The team headed by De Keizer then came up with a great solution, if they find out what stops the senescent cells from committing suicide and then destroy it. They then found an attack strategy. DNA mutations in cells spur a protein with the name of p53 into acting and this, in turn, starts the apoptosis program. The senescent cell has a protein by the name of FOX04 and clings onto the p53 and doesn’t let go and so stops the p35 from doing what it does. The researchers then came up with the peptide drug that pushes its way in-between p53 and FOX04, freeing up the death protein and then convinces the cell to go into self-destruction.

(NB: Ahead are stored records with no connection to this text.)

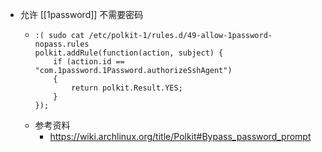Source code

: - 允许 [[1password]] 不需要密码
	- ```shell
	  :( sudo cat /etc/polkit-1/rules.d/49-allow-1password-nopass.rules
	  polkit.addRule(function(action, subject) {
	      if (action.id == "com.1password.1Password.authorizeSshAgent")
	      {
	          return polkit.Result.YES;
	      }
	  });
	  
	  ```
	- 参考资料
		- https://wiki.archlinux.org/title/Polkit#Bypass_password_prompt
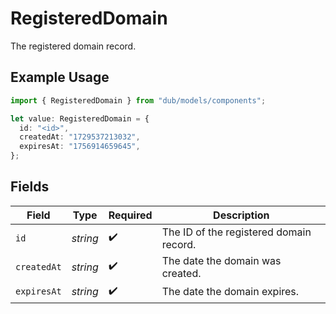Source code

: # RegisteredDomain

The registered domain record.

## Example Usage

```typescript
import { RegisteredDomain } from "dub/models/components";

let value: RegisteredDomain = {
  id: "<id>",
  createdAt: "1729537213032",
  expiresAt: "1756914659645",
};
```

## Fields

| Field                                   | Type                                    | Required                                | Description                             |
| --------------------------------------- | --------------------------------------- | --------------------------------------- | --------------------------------------- |
| `id`                                    | *string*                                | :heavy_check_mark:                      | The ID of the registered domain record. |
| `createdAt`                             | *string*                                | :heavy_check_mark:                      | The date the domain was created.        |
| `expiresAt`                             | *string*                                | :heavy_check_mark:                      | The date the domain expires.            |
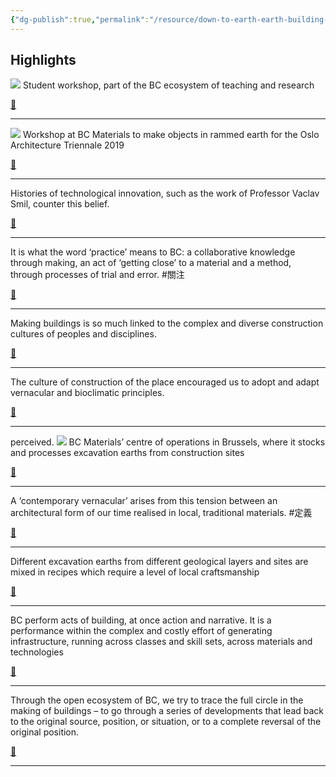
 ```yaml
---
{"dg-publish":true,"permalink":"/resource/down-to-earth-earth-building-in-europe-and-africa-by-bc-architects-and-materials-and-studies/","tags":["建築"]}
---
```


## Highlights
![](https://cdn.ca.emap.com/wp-content/uploads/sites/12/2020/02/bcarchitectscasedesignrammedearthworkshoparchitecturalreview01_660_379646765.jpg)
Student workshop, part of the BC ecosystem of teaching and research

 [🔗](https://read.readwise.io/read/01hbqchap18s2wvczznh3dspmh)

---
![](https://cdn.ca.emap.com/wp-content/uploads/sites/12/2020/02/osloarchitecturetriennalebcarchitectsmaterialsstudiesarchitecturalreview_660_356384622.jpg)
Workshop at BC Materials to make objects in rammed earth for the Oslo Architecture Triennale 2019

 [🔗](https://read.readwise.io/read/01hbqchqb6rdb0yprth6drqpp3)

---
Histories of technological innovation, such as the work of Professor Vaclav Smil, counter this belief.

 [🔗](https://read.readwise.io/read/01hbqcjqr87vj0xmzgatxswgkn)

---
It is what the word ‘practice’ means to BC: a collaborative knowledge through making, an act of ‘getting close’ to a material and a method, through processes of trial and error.  #關注 

 [🔗](https://read.readwise.io/read/01hbqcmcshq5t2w6xn8k12x23b)

---
Making buildings is so much linked to the complex and diverse construction cultures of peoples and disciplines.

 [🔗](https://read.readwise.io/read/01hbqcqjnxpjx6q0twjrwv6k1s)

---
The culture of construction of the place encouraged us to adopt and adapt vernacular and bioclimatic principles.

 [🔗](https://read.readwise.io/read/01hbqct74xpmf8q6bjkwq8fmjq)

---
perceived.
![](https://cdn.ca.emap.com/wp-content/uploads/sites/12/2020/02/bcarchitectsrammedearthworkshoparchitecturalreview04_660_359817741.jpg)
BC Materials’ centre of operations in Brussels, where it stocks and processes excavation earths from construction sites

 [🔗](https://read.readwise.io/read/01hbqctfh57jkntm1rpcs0rvq7)

---
A ‘contemporary vernacular’ arises from this tension between an architectural form of our time realised in local, traditional materials.  #定義 

 [🔗](https://read.readwise.io/read/01hbqcw6f5361rp0v8hmx2rr4s)

---
Different excavation earths from different geological layers and sites are mixed in recipes which require a level of local craftsmanship

 [🔗](https://read.readwise.io/read/01hbqd1e5h6vxsx9gcdakm0qbg)

---
BC perform acts of building, at once action and narrative. It is a performance within the complex and costly effort of generating infrastructure, running across classes and skill sets, across materials and technologies

 [🔗](https://read.readwise.io/read/01hbqd3drxsf3afe6t01ab7vbg)

---
Through the open ecosystem of BC, we try to trace the full circle in the making of buildings – to go through a series of developments that lead back to the original source, position, or situation, or to a complete reversal of the original position.

 [🔗](https://read.readwise.io/read/01hbqd4c3t31vdmxepb3hfrysc)

---
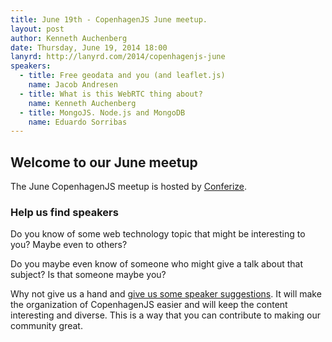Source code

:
 ```yaml
---
title: June 19th - CopenhagenJS June meetup.
layout: post
author: Kenneth Auchenberg
date: Thursday, June 19, 2014 18:00
lanyrd: http://lanyrd.com/2014/copenhagenjs-june
speakers:
  - title: Free geodata and you (and leaflet.js)
    name: Jacob Andresen
  - title: What is this WebRTC thing about?
    name: Kenneth Auchenberg
  - title: MongoJS. Node.js and MongoDB
    name: Eduardo Sorribas
---
```


## Welcome to our June meetup 

The June CopenhagenJS meetup is hosted by [Conferize](http://www.conferize.com/).

### Help us find speakers

Do you know of some web technology topic that might be interesting to you? Maybe even to others?

Do you maybe even know of someone who might give a talk about that subject? Is that someone maybe you?

Why not give us a hand and [give us some speaker suggestions](http://copenhagenjs.dk/upcoming/). It will make the organization of CopenhagenJS easier and will keep the content interesting and diverse. This is a way that you can contribute to making our community great. 
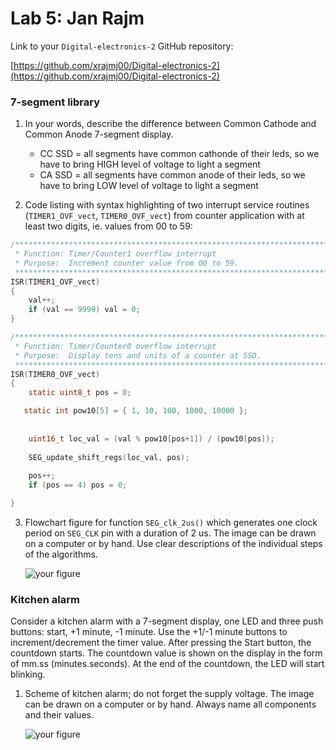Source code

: # Lab 5: Jan Rajm

Link to your `Digital-electronics-2` GitHub repository:

   [https://github.com/xrajmj00/Digital-electronics-2](https://github.com/xrajmj00/Digital-electronics-2)


### 7-segment library

1. In your words, describe the difference between Common Cathode and Common Anode 7-segment display.
   * CC SSD = all segments have common cathonde of their leds, so we have to bring HIGH level of voltage to light a segment
   * CA SSD = all segments have common anode of their leds, so we have to bring LOW level of voltage to light a segment

2. Code listing with syntax highlighting of two interrupt service routines (`TIMER1_OVF_vect`, `TIMER0_OVF_vect`) from counter application with at least two digits, ie. values from 00 to 59:

```c
/**********************************************************************
 * Function: Timer/Counter1 overflow interrupt
 * Purpose:  Increment counter value from 00 to 59.
 **********************************************************************/
ISR(TIMER1_OVF_vect)
{
    val++;
    if (val == 9999) val = 0;
}
```

```c
/**********************************************************************
 * Function: Timer/Counter0 overflow interrupt
 * Purpose:  Display tens and units of a counter at SSD.
 **********************************************************************/
ISR(TIMER0_OVF_vect)
{
    static uint8_t pos = 0;

   static int pow10[5] = { 1, 10, 100, 1000, 10000 };
    
    
    uint16_t loc_val = (val % pow10[pos+1]) / (pow10[pos]);
    
    SEG_update_shift_regs(loc_val, pos);
    
    pos++;
    if (pos == 4) pos = 0; 

}
```

3. Flowchart figure for function `SEG_clk_2us()` which generates one clock period on `SEG_CLK` pin with a duration of 2&nbsp;us. The image can be drawn on a computer or by hand. Use clear descriptions of the individual steps of the algorithms.

   ![your figure]()


### Kitchen alarm

Consider a kitchen alarm with a 7-segment display, one LED and three push buttons: start, +1 minute, -1 minute. Use the +1/-1 minute buttons to increment/decrement the timer value. After pressing the Start button, the countdown starts. The countdown value is shown on the display in the form of mm.ss (minutes.seconds). At the end of the countdown, the LED will start blinking.

1. Scheme of kitchen alarm; do not forget the supply voltage. The image can be drawn on a computer or by hand. Always name all components and their values.

   ![your figure]()
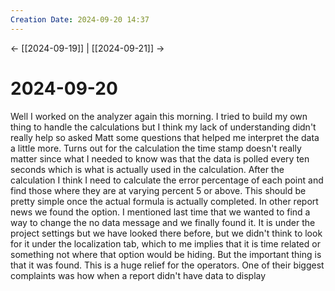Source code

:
 ```yaml
---
Creation Date: 2024-09-20 14:37
---
```


<- [[2024-09-19]] | [[2024-09-21]]  ->

# 2024-09-20
Well I worked on the analyzer again this morning. I tried to build my own thing to handle the calculations but I think my lack of understanding didn't really help so asked Matt some questions that helped me interpret the data a little more. Turns out for the calculation the time stamp doesn't really matter since what I needed to know was that the data is polled every ten seconds which is what is actually used in the calculation. After the calculation I think I need to calculate the error percentage of each point and find those where they are at varying percent 5 or above. This should be pretty simple once the actual formula is actually completed. In other report news we found the option. I mentioned last time that we wanted to find a way to change the no data message and we finally found it. It is under the project settings but we have looked there before, but we didn't think to look for it under the localization tab, which to me implies that it is time related or something not where that option would be hiding. But the important thing is that it was found. This is a huge relief for the operators. One of their biggest complaints was how when a report didn't have data to display 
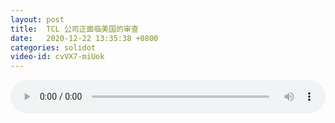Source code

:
 ```yaml
---
layout: post
title:  TCL 公司正面临美国的审查
date:   2020-12-22 13:35:38 +0800
categories: solidot
video-id: cvVX7-miUok
---
```


<audio src="/assets/e62b3d15c8d7bd947f9798d8e989db0f.mp3" style="width: 100%;" controls></audio>


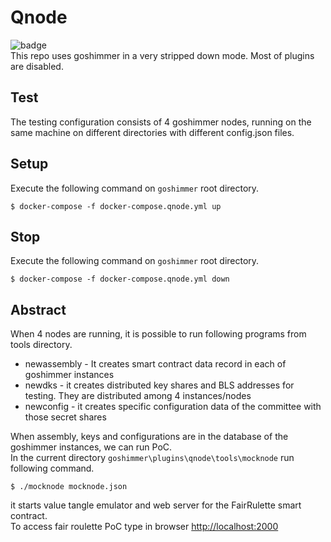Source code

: # Qnode
![badge](https://action-badges.now.sh/lunfardo314/goshimmer?action=test)  
This repo uses goshimmer in a very stripped down mode. Most of plugins are disabled.

## Test
The testing configuration consists of 4 goshimmer nodes, running on the same machine on different directories with different config.json files.  

## Setup
Execute the following command on `goshimmer` root directory.
```
$ docker-compose -f docker-compose.qnode.yml up
```

## Stop
Execute the following command on `goshimmer` root directory.
```
$ docker-compose -f docker-compose.qnode.yml down
```

## Abstract
When 4 nodes are running, it is possible to run following programs from tools directory.
- newassembly - It creates smart contract data record in each of goshimmer instances
- newdks - it creates distributed key shares and BLS addresses for testing. They are distributed among 4 instances/nodes
- newconfig - it creates specific configuration data of the committee with those secret shares

When assembly, keys and configurations are in the database of the goshimmer instances, we can run PoC.  
In the current directory `goshimmer\plugins\qnode\tools\mocknode` run following command.  
```
$ ./mocknode mocknode.json
```
it starts value tangle emulator and web server for the FairRulette smart contract.  
To access fair roulette PoC type in browser [http://localhost:2000](http://localhost:2000)

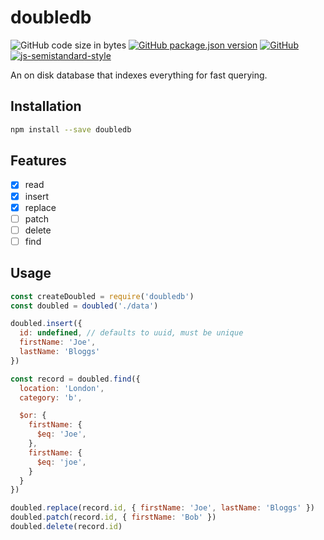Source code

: # doubledb
![GitHub code size in bytes](https://img.shields.io/github/languages/code-size/markwylde/doubledb?style=flat-square)
[![GitHub package.json version](https://img.shields.io/github/package-json/v/markwylde/doubledb?style=flat-square)](https://github.com/markwylde/doubledb/blob/master/package.json)
[![GitHub](https://img.shields.io/github/license/markwylde/doubledb?style=flat-square)](https://github.com/markwylde/doubledb/blob/master/LICENSE)
[![js-semistandard-style](https://img.shields.io/badge/code%20style-semistandard-brightgreen.svg?style=flat-square)](https://github.com/standard/semistandard)

An on disk database that indexes everything for fast querying.

## Installation
```bash
npm install --save doubledb
```

## Features
- [x]  read
- [x]  insert
- [x]  replace
- [ ]  patch
- [ ]  delete
- [ ]  find

## Usage
```javascript
const createDoubled = require('doubledb')
const doubled = doubled('./data')

doubled.insert({
  id: undefined, // defaults to uuid, must be unique
  firstName: 'Joe',
  lastName: 'Bloggs'
})

const record = doubled.find({
  location: 'London',
  category: 'b',

  $or: {
    firstName: {
      $eq: 'Joe',
    },
    firstName: {
      $eq: 'joe',
    }
  }
})

doubled.replace(record.id, { firstName: 'Joe', lastName: 'Bloggs' })
doubled.patch(record.id, { firstName: 'Bob' })
doubled.delete(record.id)
```
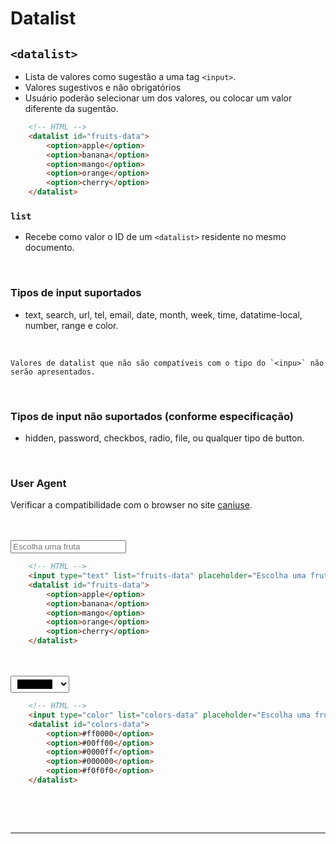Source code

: # Datalist

## `<datalist>`

- Lista de valores como sugestão a uma tag `<input>`.
- Valores sugestivos e não obrigatórios
- Usuário poderão selecionar um dos valores, ou colocar um valor diferente da sugentão.

```HTML
    <!-- HTML -->
    <datalist id="fruits-data">
        <option>apple</option>
        <option>banana</option>
        <option>mango</option>
        <option>orange</option>
        <option>cherry</option>
    </datalist>
```

### `list`
- Recebe como valor o ID de um `<datalist>` residente no mesmo documento.

<br>

### Tipos de input suportados
- text, search, url, tel, email, date, month, week, time, datatime-local, number, range e color.

<br>

    Valores de datalist que não são compatíveis com o tipo do `<inpu>` não serão apresentados.

<br>

### Tipos de input não suportados (conforme especificação)

- hidden, password, checkbos, radio, file, ou qualquer tipo de button.

<br>

### User Agent
Verificar a compatibilidade com o browser no site [caniuse](https://caniuse.com).

<br>
<br>

<!-- Fruits -->
<input type="text" list="fruits-data" placeholder="Escolha uma fruta">
<datalist id="fruits-data">
    <option>apple</option>
    <option>banana</option>
    <option>mango</option>
    <option>orange</option>
    <option>cherry</option>
</datalist>

<br>

```HTML
    <!-- HTML -->
    <input type="text" list="fruits-data" placeholder="Escolha uma fruta">
    <datalist id="fruits-data">
        <option>apple</option>
        <option>banana</option>
        <option>mango</option>
        <option>orange</option>
        <option>cherry</option>
    </datalist>
```

<br>
<br>

<!-- Colors -->
<input type="color" list="colors-data" placeholder="Escolha uma fruta">
<datalist id="colors-data">
    <option>#ff0000</option>
    <option>#00ff00</option>
    <option>#0000ff</option>
    <option>#000000</option>
    <option>#f0f0f0</option>
</datalist>

<br>

```HTML
    <!-- HTML -->
    <input type="color" list="colors-data" placeholder="Escolha uma fruta">
    <datalist id="colors-data">
        <option>#ff0000</option>
        <option>#00ff00</option>
        <option>#0000ff</option>
        <option>#000000</option>
        <option>#f0f0f0</option>
    </datalist>
```

<br>

<br><hr><br>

Healthy cells have only low levels of FOX04, if they have any, so they are not affected by the effect of the drug. Peptide drugs have been too big to go into cells and this is one of the reasons why so few are found on the market. However, the researchers turned to technology that has only just become popular, cell penetrating peptides. They are peptides that are able to work their way into cells and organs following injection, making them more easily adapted to be used in human beings. Mice that had aged faster than usual were given the peptide and while the mice were only middle-aged, they had been in bad shape when the treatment began. Most had patches on their coat, along with having a posture that was hunched and was frail and lethargic. After just four weeks of the injections of the peptide, they showed dramatic transformation. Hair loss wasn’t something that had initially been planned on giving though to, yet the results simply could not be ignored, as the mice had regrown luscious coats.

The peptide injections rebooted the kidneys of the mice and they began filtering out chemicals that were toxic from their blood and they perked up. The mice had increased energy and no longer lay in their cages. The researchers likened the findings to an elderly person who used to walk with a bent back to suddenly jump up off the sofa and entering a marathon.

The researchers concluded that the peptide does seem to be a drug that is potent in restoring health following natural ageing. It could be a game changer in the fight against senescent cells and disease that they bring about. The team plan on testing the peptide first in people suffering an aggressive brain tumor, first trying it out in a dish and eventually moving on to people. Should the drug continue to remain safe, they will then consider testing it on ageing itself along with diseases that are age related.